- TASK BRIEF: Line count for "Number": state how many lines of the data below include it, and output nothing more.

- GIVEN DATA:
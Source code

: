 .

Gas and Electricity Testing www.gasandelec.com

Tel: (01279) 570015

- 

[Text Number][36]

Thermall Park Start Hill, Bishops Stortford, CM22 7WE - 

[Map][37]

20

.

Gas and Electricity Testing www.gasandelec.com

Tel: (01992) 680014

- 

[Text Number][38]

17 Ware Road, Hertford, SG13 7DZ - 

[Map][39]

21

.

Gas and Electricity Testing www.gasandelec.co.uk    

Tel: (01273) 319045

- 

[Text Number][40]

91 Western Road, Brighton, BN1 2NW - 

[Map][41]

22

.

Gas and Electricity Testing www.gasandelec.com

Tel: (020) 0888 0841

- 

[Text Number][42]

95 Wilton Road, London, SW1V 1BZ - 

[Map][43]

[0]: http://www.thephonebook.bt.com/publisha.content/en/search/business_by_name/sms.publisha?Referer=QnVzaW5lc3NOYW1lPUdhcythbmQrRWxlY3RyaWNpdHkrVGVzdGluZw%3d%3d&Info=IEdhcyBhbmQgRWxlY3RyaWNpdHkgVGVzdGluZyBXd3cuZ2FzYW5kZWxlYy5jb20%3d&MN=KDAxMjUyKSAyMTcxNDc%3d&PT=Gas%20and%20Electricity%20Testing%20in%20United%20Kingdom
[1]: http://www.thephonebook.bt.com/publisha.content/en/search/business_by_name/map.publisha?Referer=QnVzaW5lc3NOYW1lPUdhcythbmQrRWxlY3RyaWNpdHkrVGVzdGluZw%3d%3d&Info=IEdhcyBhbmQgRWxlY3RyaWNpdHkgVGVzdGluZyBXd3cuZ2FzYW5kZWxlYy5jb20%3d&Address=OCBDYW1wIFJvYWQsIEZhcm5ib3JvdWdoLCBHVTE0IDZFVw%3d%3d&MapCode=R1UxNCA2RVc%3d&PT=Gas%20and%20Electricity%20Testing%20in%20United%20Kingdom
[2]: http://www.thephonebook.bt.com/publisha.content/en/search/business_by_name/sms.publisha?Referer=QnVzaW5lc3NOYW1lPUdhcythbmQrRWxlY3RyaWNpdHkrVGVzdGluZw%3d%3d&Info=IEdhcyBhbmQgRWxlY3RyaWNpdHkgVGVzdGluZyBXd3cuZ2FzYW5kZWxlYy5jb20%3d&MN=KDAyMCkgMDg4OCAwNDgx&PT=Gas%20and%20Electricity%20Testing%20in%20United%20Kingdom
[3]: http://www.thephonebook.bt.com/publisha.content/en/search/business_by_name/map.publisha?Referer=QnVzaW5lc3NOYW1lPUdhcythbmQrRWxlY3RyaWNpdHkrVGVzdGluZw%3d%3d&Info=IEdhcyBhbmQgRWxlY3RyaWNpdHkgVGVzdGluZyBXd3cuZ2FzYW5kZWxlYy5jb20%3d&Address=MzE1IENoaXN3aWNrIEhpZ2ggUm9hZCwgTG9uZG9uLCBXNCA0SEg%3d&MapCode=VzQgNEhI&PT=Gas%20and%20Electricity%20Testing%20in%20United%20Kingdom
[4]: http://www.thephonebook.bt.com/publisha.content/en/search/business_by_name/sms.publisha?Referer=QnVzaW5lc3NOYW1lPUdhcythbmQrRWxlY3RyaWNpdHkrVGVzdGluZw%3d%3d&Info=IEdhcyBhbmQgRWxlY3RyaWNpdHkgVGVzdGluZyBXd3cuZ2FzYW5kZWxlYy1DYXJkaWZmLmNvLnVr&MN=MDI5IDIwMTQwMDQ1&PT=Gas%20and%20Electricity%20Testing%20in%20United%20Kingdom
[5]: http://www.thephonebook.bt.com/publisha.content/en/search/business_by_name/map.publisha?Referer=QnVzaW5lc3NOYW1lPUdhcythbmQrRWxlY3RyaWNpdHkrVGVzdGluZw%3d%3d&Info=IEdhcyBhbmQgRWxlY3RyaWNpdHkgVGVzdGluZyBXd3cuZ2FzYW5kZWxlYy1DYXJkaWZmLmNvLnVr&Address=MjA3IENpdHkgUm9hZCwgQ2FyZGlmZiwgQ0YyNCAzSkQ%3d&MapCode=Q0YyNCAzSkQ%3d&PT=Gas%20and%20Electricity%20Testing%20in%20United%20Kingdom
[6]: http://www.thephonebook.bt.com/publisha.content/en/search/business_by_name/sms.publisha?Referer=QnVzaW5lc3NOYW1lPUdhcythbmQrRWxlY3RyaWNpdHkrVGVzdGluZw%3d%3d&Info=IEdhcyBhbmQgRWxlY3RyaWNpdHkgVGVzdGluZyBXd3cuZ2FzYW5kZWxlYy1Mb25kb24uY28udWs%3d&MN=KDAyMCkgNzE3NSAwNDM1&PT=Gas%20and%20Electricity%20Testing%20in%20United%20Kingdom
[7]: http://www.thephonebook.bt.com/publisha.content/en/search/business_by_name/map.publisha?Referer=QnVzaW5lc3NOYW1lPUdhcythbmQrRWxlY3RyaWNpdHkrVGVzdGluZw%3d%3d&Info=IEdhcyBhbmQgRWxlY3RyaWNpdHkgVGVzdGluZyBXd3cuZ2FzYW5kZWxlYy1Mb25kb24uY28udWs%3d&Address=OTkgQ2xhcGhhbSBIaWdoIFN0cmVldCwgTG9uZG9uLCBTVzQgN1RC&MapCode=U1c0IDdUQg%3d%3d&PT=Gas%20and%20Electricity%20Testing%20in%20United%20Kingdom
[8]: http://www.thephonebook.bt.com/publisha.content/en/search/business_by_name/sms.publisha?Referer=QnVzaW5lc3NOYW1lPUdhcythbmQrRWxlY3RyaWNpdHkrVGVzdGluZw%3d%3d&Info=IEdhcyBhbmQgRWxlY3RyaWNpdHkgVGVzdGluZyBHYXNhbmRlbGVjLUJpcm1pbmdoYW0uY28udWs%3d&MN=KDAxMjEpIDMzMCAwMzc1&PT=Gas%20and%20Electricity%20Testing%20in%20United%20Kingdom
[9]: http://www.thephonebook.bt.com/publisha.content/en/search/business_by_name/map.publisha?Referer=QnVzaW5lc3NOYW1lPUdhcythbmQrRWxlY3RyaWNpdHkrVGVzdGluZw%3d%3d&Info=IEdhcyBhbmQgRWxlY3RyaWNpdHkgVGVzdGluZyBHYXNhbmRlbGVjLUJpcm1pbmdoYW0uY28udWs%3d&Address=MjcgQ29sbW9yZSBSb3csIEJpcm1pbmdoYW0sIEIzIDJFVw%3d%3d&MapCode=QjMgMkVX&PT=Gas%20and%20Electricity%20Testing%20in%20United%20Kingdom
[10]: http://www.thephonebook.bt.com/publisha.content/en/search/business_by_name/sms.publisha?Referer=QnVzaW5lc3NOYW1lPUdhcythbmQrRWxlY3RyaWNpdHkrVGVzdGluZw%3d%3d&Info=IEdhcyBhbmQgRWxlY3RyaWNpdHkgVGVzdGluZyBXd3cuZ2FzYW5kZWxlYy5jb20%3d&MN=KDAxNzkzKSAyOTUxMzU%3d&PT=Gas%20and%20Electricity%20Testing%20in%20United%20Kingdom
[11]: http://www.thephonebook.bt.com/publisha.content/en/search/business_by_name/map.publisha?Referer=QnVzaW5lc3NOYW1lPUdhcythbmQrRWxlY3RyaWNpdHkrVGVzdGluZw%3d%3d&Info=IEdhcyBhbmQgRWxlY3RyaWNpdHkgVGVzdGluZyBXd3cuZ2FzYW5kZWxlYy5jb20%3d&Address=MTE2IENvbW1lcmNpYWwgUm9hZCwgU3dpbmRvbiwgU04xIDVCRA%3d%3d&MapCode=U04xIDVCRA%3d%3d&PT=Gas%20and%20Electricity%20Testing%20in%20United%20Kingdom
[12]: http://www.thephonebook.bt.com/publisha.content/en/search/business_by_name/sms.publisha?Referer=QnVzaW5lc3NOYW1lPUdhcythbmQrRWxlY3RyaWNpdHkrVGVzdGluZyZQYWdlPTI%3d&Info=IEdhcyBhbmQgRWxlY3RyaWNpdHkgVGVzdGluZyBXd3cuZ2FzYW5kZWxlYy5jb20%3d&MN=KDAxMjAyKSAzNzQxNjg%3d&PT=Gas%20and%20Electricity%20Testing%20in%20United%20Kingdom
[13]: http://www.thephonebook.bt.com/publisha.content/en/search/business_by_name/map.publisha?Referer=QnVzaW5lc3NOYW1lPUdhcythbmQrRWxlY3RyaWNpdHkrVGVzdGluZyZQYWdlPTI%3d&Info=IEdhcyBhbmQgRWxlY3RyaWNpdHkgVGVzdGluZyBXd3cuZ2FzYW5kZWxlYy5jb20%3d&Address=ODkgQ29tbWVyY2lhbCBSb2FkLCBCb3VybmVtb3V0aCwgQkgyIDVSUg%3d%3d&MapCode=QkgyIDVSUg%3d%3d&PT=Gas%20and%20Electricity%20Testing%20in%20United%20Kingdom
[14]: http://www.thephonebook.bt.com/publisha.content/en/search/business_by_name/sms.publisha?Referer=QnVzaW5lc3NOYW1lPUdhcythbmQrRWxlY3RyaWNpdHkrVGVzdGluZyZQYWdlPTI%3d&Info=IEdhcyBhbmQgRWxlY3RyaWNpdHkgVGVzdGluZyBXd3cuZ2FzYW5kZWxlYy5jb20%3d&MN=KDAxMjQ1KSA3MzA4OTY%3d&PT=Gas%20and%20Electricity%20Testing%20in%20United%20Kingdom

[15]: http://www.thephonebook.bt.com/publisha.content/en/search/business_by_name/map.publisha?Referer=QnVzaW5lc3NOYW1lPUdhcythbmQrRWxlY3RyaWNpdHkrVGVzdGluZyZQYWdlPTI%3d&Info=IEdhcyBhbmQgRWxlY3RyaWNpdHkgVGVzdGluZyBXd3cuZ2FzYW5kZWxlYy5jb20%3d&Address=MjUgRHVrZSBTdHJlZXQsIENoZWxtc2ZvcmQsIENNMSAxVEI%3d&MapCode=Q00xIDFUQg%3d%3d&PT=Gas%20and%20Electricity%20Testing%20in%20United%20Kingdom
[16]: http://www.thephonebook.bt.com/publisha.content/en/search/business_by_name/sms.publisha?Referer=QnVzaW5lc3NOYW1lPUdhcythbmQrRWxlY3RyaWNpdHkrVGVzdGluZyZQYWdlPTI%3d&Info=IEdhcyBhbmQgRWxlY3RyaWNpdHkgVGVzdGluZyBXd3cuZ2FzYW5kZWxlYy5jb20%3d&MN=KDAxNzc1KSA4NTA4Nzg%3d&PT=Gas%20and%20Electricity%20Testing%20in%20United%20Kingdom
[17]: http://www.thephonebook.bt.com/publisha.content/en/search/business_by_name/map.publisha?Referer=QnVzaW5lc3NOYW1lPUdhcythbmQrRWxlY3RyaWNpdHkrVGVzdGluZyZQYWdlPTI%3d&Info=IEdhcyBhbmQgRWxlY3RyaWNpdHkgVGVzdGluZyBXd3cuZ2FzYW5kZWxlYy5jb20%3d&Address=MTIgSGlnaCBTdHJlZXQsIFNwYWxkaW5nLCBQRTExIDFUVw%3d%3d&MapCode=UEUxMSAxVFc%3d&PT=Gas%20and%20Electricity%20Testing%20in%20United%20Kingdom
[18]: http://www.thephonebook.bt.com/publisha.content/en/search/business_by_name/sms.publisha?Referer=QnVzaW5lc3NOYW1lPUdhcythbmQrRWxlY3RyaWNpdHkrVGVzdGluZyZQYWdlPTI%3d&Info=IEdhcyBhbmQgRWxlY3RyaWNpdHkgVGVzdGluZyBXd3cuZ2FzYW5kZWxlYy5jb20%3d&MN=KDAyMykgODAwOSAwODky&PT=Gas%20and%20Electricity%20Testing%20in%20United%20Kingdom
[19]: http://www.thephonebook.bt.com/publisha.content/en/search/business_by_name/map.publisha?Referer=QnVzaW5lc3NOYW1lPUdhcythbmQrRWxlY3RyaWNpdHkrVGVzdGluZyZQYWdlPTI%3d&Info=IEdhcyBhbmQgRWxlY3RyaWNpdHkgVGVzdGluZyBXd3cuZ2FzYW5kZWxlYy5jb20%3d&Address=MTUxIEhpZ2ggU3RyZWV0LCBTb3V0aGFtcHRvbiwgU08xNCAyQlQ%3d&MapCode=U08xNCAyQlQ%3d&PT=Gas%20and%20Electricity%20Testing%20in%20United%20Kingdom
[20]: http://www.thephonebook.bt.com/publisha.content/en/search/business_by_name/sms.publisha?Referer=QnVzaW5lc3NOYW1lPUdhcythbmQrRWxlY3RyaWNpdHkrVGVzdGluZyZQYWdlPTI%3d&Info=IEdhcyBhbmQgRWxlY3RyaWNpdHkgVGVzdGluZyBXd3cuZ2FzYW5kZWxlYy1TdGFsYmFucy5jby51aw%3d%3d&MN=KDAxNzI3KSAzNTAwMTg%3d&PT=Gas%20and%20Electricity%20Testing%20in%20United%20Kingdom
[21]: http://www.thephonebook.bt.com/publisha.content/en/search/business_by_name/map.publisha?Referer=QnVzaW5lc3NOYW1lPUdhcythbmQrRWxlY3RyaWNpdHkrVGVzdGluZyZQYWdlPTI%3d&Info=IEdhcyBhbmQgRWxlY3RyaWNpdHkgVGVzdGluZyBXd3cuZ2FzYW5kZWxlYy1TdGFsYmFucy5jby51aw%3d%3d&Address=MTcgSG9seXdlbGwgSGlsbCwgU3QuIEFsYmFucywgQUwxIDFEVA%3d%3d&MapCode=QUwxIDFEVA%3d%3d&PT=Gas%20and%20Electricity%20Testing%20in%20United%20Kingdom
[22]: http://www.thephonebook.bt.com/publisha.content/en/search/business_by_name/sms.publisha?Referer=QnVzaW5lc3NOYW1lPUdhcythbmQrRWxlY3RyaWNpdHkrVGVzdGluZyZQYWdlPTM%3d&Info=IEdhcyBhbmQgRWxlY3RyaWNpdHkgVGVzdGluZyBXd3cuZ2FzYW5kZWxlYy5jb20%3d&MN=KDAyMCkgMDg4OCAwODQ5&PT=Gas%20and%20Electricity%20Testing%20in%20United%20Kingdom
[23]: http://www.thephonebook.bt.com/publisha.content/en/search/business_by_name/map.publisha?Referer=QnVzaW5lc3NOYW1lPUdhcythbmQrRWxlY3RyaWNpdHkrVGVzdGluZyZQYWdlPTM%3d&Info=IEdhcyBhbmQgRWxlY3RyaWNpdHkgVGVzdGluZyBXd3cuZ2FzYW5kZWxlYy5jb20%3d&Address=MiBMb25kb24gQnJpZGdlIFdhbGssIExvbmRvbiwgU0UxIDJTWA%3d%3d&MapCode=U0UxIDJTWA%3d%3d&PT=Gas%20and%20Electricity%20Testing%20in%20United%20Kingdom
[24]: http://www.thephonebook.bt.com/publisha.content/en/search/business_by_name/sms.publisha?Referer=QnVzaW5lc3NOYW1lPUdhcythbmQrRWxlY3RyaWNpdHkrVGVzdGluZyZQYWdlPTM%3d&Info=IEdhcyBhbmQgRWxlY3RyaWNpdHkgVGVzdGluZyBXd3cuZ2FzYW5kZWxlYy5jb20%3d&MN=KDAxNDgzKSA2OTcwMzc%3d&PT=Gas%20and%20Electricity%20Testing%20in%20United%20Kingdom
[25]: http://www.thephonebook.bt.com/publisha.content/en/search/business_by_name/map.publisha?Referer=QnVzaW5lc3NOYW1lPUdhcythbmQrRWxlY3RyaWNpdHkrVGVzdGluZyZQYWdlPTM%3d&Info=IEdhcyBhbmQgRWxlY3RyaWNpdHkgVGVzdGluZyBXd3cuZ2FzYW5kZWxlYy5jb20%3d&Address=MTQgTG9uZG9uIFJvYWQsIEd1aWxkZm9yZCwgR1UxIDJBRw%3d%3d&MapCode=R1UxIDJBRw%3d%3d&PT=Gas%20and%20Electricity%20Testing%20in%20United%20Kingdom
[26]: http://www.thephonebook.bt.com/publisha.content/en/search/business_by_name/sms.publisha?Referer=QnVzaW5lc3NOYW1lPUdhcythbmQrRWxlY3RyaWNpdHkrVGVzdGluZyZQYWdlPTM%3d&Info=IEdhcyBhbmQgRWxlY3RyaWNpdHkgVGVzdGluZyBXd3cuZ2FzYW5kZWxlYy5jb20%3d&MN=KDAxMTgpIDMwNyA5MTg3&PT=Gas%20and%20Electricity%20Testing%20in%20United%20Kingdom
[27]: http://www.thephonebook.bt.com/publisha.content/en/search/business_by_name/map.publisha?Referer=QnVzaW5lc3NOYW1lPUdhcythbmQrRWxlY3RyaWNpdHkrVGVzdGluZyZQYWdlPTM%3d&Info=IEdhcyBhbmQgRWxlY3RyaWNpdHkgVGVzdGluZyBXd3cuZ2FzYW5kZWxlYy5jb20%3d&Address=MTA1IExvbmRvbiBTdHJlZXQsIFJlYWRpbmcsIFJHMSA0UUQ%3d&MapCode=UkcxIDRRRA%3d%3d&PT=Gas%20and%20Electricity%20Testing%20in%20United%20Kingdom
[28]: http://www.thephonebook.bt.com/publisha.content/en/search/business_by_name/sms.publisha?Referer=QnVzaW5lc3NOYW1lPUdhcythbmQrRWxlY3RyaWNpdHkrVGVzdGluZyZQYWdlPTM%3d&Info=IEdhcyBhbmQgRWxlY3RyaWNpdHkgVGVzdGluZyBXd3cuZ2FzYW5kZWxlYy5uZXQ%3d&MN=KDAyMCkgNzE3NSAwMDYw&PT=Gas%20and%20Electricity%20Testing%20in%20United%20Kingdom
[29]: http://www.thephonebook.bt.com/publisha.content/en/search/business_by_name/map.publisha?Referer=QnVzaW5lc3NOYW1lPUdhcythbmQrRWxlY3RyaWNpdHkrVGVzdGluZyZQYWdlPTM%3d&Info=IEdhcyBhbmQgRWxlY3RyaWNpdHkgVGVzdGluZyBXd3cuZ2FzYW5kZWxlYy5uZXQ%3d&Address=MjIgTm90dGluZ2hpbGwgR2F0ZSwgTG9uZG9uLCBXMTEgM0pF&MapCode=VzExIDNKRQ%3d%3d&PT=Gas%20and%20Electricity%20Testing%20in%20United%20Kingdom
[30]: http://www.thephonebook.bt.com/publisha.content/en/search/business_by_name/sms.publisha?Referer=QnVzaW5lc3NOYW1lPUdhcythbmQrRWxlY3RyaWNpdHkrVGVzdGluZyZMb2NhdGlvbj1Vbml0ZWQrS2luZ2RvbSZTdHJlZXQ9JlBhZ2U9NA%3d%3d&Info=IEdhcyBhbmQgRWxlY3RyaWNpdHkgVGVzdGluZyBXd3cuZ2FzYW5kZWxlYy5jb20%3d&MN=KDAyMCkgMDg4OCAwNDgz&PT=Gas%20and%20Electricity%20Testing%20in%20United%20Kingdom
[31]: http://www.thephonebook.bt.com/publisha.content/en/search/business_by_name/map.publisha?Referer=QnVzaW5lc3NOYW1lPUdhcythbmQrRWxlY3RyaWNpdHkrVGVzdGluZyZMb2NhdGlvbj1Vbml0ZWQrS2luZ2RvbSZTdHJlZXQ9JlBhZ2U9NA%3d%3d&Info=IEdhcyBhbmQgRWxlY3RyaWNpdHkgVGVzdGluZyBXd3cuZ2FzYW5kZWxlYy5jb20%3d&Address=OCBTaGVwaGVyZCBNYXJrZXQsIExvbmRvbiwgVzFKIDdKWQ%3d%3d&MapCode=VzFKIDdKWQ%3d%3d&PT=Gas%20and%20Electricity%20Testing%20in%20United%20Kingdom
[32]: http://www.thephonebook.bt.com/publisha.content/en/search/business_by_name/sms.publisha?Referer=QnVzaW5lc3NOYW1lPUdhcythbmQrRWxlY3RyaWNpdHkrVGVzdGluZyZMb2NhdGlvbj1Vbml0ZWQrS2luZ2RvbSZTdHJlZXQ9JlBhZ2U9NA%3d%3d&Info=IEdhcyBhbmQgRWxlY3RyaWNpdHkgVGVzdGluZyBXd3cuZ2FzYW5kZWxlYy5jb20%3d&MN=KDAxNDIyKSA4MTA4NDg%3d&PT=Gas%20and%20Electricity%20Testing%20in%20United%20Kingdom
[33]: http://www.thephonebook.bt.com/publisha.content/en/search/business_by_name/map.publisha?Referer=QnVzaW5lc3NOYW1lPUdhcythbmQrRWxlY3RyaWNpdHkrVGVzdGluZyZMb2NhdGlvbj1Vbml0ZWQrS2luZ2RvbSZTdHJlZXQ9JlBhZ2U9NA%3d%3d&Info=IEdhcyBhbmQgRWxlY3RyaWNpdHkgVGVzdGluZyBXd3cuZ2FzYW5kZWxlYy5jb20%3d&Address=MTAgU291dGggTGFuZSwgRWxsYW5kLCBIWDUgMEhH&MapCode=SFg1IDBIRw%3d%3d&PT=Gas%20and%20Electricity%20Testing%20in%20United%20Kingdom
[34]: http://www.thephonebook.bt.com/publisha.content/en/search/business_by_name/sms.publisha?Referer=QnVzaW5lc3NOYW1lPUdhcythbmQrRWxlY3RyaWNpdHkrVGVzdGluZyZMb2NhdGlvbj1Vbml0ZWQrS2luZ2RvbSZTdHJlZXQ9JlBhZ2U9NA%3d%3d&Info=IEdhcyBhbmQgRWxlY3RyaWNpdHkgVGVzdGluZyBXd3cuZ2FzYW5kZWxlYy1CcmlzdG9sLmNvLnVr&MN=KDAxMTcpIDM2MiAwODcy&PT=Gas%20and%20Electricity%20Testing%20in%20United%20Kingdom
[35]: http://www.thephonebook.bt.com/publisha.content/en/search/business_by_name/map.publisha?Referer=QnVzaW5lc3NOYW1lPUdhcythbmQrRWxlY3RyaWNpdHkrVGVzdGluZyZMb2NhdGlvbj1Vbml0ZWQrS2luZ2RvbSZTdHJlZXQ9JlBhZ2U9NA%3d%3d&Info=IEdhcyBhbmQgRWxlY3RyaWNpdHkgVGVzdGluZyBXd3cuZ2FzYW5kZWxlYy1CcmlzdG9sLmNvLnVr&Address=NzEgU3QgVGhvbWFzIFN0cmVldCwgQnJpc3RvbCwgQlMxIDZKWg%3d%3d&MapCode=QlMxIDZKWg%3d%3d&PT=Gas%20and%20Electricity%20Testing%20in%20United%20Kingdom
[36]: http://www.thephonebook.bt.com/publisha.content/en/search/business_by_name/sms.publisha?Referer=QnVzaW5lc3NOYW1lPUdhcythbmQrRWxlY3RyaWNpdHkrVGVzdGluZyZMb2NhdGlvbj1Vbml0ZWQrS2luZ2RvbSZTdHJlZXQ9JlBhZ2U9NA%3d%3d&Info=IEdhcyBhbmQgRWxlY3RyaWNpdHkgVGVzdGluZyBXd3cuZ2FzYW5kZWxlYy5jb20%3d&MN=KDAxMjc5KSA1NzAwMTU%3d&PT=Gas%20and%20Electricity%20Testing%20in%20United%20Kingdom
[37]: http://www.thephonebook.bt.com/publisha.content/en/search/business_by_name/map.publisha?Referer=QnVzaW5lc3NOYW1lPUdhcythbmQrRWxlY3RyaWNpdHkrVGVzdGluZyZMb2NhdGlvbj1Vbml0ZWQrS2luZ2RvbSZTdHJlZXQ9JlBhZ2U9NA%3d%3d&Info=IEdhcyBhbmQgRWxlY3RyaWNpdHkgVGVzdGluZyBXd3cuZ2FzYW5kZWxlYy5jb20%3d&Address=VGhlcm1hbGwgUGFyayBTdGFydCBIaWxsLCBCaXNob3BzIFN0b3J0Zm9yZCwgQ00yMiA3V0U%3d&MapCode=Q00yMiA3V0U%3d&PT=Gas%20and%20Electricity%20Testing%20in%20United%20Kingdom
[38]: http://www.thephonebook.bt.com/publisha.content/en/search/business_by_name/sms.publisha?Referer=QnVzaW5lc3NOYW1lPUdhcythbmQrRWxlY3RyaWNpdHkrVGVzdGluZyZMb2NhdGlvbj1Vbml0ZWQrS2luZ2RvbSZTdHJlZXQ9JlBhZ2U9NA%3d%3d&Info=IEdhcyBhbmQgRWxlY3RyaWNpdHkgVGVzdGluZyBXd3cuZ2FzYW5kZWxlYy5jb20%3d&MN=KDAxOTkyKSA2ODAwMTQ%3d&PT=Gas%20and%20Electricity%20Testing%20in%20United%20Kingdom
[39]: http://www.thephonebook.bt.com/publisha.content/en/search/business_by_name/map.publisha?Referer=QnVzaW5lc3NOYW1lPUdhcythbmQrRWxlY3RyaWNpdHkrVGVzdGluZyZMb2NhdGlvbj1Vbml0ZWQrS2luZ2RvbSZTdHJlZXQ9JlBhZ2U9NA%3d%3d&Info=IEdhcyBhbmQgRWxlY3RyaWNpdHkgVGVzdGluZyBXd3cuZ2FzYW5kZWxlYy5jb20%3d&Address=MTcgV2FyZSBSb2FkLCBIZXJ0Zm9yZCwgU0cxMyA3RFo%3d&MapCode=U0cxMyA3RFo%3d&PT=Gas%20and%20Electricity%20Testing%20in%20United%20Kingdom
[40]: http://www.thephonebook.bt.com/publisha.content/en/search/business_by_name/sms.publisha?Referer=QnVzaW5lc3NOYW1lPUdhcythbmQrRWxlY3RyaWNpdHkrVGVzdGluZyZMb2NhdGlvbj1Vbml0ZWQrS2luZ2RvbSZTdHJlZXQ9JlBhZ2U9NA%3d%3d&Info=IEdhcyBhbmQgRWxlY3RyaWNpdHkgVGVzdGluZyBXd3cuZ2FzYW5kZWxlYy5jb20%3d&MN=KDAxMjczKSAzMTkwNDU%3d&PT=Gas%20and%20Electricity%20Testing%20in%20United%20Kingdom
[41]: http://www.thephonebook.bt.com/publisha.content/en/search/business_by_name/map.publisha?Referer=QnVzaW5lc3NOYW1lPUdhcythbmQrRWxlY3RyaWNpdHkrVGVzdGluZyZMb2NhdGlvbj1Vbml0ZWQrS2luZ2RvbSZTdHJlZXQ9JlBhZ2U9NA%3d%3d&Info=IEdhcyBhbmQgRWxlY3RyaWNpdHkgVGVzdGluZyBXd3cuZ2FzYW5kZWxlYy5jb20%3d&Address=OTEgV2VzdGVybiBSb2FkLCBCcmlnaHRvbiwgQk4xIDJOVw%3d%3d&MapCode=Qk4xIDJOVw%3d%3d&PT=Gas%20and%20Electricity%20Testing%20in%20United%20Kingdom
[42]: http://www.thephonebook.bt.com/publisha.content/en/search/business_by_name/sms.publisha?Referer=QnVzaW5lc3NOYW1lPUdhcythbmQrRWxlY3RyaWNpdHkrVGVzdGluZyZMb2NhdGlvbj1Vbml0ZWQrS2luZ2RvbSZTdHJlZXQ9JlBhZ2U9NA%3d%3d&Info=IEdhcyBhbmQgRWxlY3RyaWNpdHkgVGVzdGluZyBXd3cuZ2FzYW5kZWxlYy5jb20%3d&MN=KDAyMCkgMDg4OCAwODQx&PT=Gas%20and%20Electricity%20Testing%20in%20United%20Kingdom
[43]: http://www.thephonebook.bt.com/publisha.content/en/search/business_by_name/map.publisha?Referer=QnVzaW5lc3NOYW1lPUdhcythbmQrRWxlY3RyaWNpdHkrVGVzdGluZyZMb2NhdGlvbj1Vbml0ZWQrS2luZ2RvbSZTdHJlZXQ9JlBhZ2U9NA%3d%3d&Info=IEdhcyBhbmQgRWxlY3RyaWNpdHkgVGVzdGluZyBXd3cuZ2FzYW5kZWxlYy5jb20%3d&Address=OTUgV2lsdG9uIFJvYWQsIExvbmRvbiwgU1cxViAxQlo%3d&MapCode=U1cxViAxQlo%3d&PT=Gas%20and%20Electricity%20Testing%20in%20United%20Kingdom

- EXERCISE RESULT: 4